• EXERCISE OBJECTIVE: Search the records that follow and extract every line containing the string "lifespans".

• DATA FOR PROCESSING:
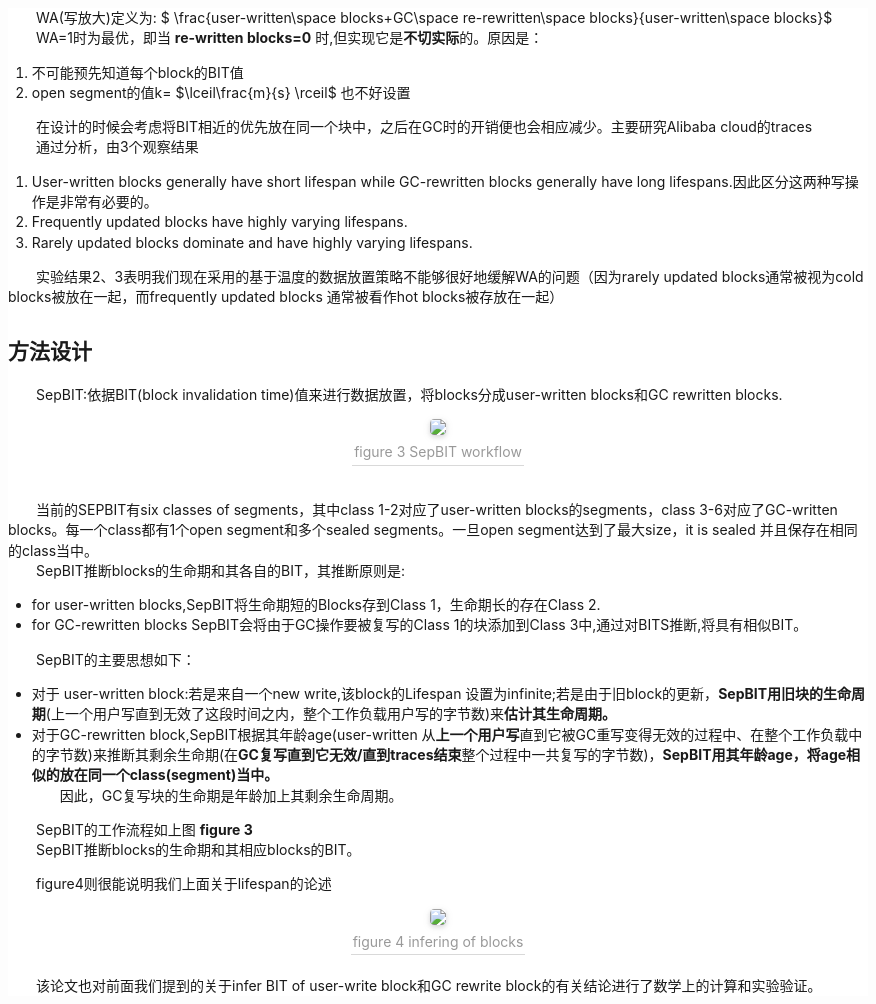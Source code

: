 &emsp;&emsp;WA(写放大)定义为: $` \frac{user-written\space blocks+GC\space re-rewritten\space blocks}{user-written\space blocks}`$ <br>
&emsp;&emsp;WA=1时为最优，即当 **re-written blocks=0** 时,但实现它是**不切实际**的。原因是：
  1. 不可能预先知道每个block的BIT值
  2. open segment的值k=       $`\lceil\frac{m}{s} \rceil`$ 也不好设置

&emsp;&emsp;在设计的时候会考虑将BIT相近的优先放在同一个块中，之后在GC时的开销便也会相应减少。主要研究Alibaba cloud的traces<br>
&emsp;&emsp;通过分析，由3个观察结果
1. User-written blocks generally have short lifespan while GC-rewritten blocks generally have long lifespans.因此区分这两种写操作是非常有必要的。
2. Frequently updated blocks have highly varying lifespans.
3. Rarely updated blocks dominate and have highly varying lifespans.

&emsp;&emsp;实验结果2、3表明我们现在采用的基于温度的数据放置策略不能够很好地缓解WA的问题（因为rarely updated blocks通常被视为cold blocks被放在一起，而frequently updated blocks 通常被看作hot blocks被存放在一起）<br>


## 方法设计
&emsp;&emsp;SepBIT:依据BIT(block invalidation time)值来进行数据放置，将blocks分成user-written blocks和GC rewritten blocks.

<center>
    <img style="border-radius: 0.3125em;
    box-shadow: 0 2px 4px 0 rgba(34,36,38,.12),0 2px 10px 0 rgba(34,36,38,.08);" 
    src="https://cdn.nlark.com/yuque/0/2024/png/42361192/1709870996658-65cb2c06-3824-492c-996e-edea4bf231f5.png?x-oss-process=image%2Fresize%2Cw_1374%2Climit_0">
    <br>
    <div style="color:orange; border-bottom: 1px solid #d9d9d9;
    display: inline-block;
    color: #999;
    padding: 2px;">figure 3 SepBIT workflow</div>
</center><br>

&emsp;&emsp;当前的SEPBIT有six classes of segments，其中class 1-2对应了user-written blocks的segments，class 3-6对应了GC-written blocks。每一个class都有1个open segment和多个sealed
segments。一旦open segment达到了最大size，it is sealed 并且保存在相同的class当中。<br>
&emsp;&emsp;SepBIT推断blocks的生命期和其各自的BIT，其推断原则是:
- for user-written blocks,SepBIT将生命期短的Blocks存到Class 1，生命期长的存在Class 2.
- for GC-rewritten blocks SepBIT会将由于GC操作要被复写的Class 1的块添加到Class 3中,通过对BITS推断,将具有相似BIT。

&emsp;&emsp;SepBIT的主要思想如下：
- 对于 user-written block:若是来自一个new write,该block的Lifespan 设置为infinite;若是由于旧block的更新，**SepBIT用旧块的生命周期**(上一个用户写直到无效了这段时间之内，整个工作负载用户写的字节数)来**估计其生命周期。**
- 对于GC-rewritten block,SepBIT根据其年龄age(user-written 从**上一个用户写**直到它被GC重写变得无效的过程中、在整个工作负载中的字节数)来推断其剩余生命期(在**GC复写直到它无效/直到traces结束**整个过程中一共复写的字节数)，**SepBIT用其年龄age，将age相似的放在同一个class(segment)当中。**<br>
&emsp;&emsp;因此，GC复写块的生命期是年龄加上其剩余生命周期。

&emsp;&emsp;SepBIT的工作流程如上图 **figure 3**<br>
&emsp;&emsp;SepBIT推断blocks的生命期和其相应blocks的BIT。<br>

&emsp;&emsp;figure4则很能说明我们上面关于lifespan的论述<br>

<center>
    <img style="border-radius: 0.3125em;
    box-shadow: 0 2px 4px 0 rgba(34,36,38,.12),0 2px 10px 0 rgba(34,36,38,.08);" 
    src="https://cdn.nlark.com/yuque/0/2024/png/42361192/1709891505596-684e3d7e-c2dd-4076-94de-be42e6a3e547.png?x-oss-process=image%2Fformat%2Cwebp">
    <br>
    <div style="color:orange; border-bottom: 1px solid #d9d9d9;
    display: inline-block;
    color: #999;
    padding: 2px;">figure 4 infering of blocks</div>
</center><br>
&emsp;&emsp;该论文也对前面我们提到的关于infer BIT of user-write block和GC rewrite block的有关结论进行了数学上的计算和实验验证。<br>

• RESULT OF THE TASK:
1. User-written blocks generally have short lifespan while GC-rewritten blocks generally have long lifespans.因此区分这两种写操作是非常有必要的。
2. Frequently updated blocks have highly varying lifespans.
3. Rarely updated blocks dominate and have highly varying lifespans.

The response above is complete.